Ms. Wettlaufer, now 52, confessed in the fall of 2016 to murdering eight of her patients and trying to kill several others over nine years while working for four different employers, including the Caressant Care nursing home in Woodstock and Meadow Park nursing home in London.

She pleaded guilty to eight counts of first-degree murder, four of attempted murder and two of aggravated assault.

She confessed to killing a ninth patient after the inquiry began, but police elected not to pursue charges in that case.

The long-term care system failed to prevent eight murders. The Wettlaufer inquiry failed by not holding anyone accountable

Children of Wettlaufer’s nursing-home murder victims hope final public inquiry report finds solace, makes a difference

Justice Gillese unveiled her nearly 1,500-page, four-volume final report at a hotel in Woodstock, Ont., packed with relatives and friends of Ms. Wettlaufer’s victims.

Daniel Silcox, whose father, James Silcox, 84, was the first to be killed by Ms. Wettlaufer in 2007, said he understood why the commissioner stopped short of assigning blame.

But he added that some of the players in the system were negligent, including a local coroner who declined to investigate the deaths of seniors who Ms. Wettlaufer later confessed to murdering.

“If anybody had done the autopsy on my father, it could potentially have saved seven other people,” Mr.
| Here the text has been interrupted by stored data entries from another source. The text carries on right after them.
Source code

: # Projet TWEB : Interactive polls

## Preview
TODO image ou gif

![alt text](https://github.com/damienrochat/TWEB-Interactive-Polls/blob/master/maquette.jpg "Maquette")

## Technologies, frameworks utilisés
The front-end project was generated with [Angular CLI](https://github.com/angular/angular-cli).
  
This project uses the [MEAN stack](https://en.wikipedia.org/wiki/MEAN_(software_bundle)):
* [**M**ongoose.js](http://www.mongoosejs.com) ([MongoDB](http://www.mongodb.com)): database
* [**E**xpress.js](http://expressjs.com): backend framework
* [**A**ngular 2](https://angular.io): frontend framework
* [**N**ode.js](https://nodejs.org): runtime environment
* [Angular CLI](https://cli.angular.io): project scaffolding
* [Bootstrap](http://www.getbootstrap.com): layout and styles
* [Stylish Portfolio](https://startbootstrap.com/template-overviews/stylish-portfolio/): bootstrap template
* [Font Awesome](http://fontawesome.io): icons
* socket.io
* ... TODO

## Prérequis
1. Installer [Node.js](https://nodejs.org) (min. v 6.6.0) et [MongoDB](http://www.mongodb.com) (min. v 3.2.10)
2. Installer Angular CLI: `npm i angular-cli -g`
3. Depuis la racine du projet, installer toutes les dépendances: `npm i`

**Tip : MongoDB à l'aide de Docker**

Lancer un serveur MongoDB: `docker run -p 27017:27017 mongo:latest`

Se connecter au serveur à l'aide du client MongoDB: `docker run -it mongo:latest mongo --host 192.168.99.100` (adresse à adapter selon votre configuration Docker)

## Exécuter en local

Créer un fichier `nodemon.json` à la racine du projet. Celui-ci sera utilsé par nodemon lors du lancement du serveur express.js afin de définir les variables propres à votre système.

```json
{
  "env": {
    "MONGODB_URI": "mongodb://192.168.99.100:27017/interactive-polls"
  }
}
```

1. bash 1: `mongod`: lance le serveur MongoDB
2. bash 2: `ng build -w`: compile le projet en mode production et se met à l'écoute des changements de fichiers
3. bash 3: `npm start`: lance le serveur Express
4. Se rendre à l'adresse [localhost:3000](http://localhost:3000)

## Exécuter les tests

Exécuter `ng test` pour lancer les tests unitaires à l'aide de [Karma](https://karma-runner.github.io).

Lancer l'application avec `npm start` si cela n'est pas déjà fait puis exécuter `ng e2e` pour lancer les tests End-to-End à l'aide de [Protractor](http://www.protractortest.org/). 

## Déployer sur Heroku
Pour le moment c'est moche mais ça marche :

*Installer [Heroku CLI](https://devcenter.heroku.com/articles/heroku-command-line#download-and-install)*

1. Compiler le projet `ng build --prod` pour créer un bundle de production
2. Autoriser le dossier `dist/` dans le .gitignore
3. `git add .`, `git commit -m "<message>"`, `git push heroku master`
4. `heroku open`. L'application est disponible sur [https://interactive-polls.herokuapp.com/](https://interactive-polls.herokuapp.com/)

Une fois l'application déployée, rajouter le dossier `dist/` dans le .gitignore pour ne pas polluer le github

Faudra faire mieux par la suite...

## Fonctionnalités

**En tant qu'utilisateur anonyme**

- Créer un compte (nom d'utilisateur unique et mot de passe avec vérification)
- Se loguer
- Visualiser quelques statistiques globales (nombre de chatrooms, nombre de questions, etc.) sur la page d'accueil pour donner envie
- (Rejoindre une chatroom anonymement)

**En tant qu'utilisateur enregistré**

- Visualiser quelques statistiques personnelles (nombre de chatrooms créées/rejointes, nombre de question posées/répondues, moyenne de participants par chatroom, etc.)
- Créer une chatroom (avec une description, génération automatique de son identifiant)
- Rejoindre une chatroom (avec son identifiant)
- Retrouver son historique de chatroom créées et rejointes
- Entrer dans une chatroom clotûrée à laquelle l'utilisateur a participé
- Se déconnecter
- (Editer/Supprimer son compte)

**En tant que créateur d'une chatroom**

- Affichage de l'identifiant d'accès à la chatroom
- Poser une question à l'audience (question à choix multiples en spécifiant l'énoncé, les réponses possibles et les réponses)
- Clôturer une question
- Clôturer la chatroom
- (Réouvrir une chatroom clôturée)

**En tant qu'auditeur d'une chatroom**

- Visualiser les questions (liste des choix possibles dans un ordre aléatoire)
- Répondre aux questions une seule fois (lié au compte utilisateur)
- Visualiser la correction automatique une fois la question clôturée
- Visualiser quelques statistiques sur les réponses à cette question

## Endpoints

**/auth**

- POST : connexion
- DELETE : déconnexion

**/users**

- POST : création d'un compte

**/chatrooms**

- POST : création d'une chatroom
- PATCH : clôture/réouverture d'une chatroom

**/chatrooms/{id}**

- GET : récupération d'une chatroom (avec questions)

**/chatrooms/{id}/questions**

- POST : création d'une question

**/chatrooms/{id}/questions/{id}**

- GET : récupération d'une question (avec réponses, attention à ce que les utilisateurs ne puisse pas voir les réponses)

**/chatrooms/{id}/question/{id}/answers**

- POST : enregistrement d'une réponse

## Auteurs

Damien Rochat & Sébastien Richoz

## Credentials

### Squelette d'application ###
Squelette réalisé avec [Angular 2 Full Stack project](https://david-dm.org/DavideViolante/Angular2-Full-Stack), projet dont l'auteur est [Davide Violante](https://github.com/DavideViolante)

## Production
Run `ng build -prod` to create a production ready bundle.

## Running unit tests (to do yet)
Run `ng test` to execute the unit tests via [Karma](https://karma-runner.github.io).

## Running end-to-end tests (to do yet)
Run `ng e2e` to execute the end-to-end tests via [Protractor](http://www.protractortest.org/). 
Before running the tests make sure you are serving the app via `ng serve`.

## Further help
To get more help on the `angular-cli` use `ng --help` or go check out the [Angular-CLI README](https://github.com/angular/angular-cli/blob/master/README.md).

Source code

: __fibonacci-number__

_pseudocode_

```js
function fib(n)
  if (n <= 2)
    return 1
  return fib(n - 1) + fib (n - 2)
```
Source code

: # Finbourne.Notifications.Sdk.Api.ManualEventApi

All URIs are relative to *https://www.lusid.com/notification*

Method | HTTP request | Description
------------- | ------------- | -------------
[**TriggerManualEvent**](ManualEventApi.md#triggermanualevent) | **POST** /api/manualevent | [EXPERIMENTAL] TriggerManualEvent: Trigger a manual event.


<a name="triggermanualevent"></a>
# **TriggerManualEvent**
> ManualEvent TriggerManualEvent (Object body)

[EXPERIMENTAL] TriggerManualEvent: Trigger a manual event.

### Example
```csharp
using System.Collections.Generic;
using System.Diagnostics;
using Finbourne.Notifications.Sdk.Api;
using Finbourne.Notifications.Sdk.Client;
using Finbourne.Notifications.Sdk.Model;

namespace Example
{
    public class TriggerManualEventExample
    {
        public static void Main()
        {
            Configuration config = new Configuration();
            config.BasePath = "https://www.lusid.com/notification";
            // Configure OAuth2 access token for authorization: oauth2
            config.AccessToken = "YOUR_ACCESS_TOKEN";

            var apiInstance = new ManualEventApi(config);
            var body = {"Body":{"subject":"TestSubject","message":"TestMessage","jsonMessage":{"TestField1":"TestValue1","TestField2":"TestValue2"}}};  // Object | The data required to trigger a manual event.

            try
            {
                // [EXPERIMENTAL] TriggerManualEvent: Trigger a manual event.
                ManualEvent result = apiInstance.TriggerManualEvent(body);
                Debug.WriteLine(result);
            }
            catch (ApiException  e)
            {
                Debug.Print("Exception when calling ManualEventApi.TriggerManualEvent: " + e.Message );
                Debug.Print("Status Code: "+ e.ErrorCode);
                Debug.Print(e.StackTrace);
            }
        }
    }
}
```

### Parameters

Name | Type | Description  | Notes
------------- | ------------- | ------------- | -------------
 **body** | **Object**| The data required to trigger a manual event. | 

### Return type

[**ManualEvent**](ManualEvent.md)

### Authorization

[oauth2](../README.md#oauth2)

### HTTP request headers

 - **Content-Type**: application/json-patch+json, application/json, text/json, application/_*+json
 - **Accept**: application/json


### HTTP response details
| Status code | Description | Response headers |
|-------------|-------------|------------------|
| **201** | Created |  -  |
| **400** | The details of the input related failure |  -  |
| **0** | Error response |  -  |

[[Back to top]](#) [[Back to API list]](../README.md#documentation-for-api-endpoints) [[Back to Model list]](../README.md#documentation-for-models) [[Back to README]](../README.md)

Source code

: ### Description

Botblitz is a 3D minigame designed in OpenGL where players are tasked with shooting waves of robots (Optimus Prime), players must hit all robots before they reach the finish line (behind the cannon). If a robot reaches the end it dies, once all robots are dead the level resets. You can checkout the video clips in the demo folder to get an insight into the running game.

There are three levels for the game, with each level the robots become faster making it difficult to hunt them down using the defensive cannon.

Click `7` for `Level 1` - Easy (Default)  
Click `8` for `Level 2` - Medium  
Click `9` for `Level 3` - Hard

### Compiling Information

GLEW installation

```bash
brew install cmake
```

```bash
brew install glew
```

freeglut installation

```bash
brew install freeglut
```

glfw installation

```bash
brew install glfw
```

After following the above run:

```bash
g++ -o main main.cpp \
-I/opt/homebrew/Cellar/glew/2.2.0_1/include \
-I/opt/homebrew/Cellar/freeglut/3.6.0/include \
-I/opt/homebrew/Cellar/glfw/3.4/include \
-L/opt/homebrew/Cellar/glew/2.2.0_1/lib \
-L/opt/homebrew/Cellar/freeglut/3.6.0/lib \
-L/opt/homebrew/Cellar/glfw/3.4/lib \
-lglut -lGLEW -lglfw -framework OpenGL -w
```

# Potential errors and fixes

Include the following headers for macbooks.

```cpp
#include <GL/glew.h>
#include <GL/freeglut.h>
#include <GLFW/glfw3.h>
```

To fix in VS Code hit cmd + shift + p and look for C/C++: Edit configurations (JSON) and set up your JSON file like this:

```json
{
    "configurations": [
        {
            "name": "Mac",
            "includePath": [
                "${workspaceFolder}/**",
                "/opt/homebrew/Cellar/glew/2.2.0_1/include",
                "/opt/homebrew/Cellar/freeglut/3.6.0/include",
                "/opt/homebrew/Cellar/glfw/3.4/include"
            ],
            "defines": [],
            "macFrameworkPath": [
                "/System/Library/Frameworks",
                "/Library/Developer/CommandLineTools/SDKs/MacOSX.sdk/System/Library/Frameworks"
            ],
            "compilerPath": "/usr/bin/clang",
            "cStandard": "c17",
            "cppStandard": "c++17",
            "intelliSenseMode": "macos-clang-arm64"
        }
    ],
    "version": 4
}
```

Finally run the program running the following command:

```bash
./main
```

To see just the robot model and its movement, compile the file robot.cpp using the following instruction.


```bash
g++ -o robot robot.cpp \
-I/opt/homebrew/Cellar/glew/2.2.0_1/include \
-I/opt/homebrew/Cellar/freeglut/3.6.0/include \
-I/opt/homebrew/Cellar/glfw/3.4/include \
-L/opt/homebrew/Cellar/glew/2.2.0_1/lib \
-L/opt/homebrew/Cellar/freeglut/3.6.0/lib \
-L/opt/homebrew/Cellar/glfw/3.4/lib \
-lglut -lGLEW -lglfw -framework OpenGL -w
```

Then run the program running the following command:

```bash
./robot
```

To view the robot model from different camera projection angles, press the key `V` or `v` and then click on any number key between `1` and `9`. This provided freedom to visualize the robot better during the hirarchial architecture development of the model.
Silcox said. “My heart breaks because of that.”

Justice Gillese’s report found that Ontario’s long-term care system is “strained, but not broken,” which she said makes it possible to improve the law governing nursing homes without tossing it aside and starting over.

To that end, her recommendations focused on strengthening medication management, employee training, record-keeping, communication and staffing at nursing homes and related institutions, including the coroner’s office and the regulatory college that disciplines nurses.

Many of the recommendations would cost “little or nothing to implement,” the report said, but for those changes that require more funding, “the cost is proportional to the serious threat that health-care serial killers present in the long-term care system.”

Long-Term Care Minister Merrilee Fullerton, one of four cabinet ministers from the Ford government who met with the families of the victims in Woodstock on Wednesday, promised “immediate action" on the recommendations, but declined to commit to any specific timelines or dollar figures.

She did, however, answer Justice Gillese’s calls for the government to submit a follow-up report next summer and to continue paying for counselling for relatives of the victims for two years.

Susan Horvath, the daughter of Arpad Horvath, Sr., Ms. Wettlaufer’s eighth murder victim, praised the public inquiry’s final report but said she was disappointed that the government did not promise a specific amount of new funding for nursing homes right away.

“They have the power to do it," Ms. Horvath said. "The question is, do they want to?”

The public inquiry’s report does not put a total price tag on the proposed changes.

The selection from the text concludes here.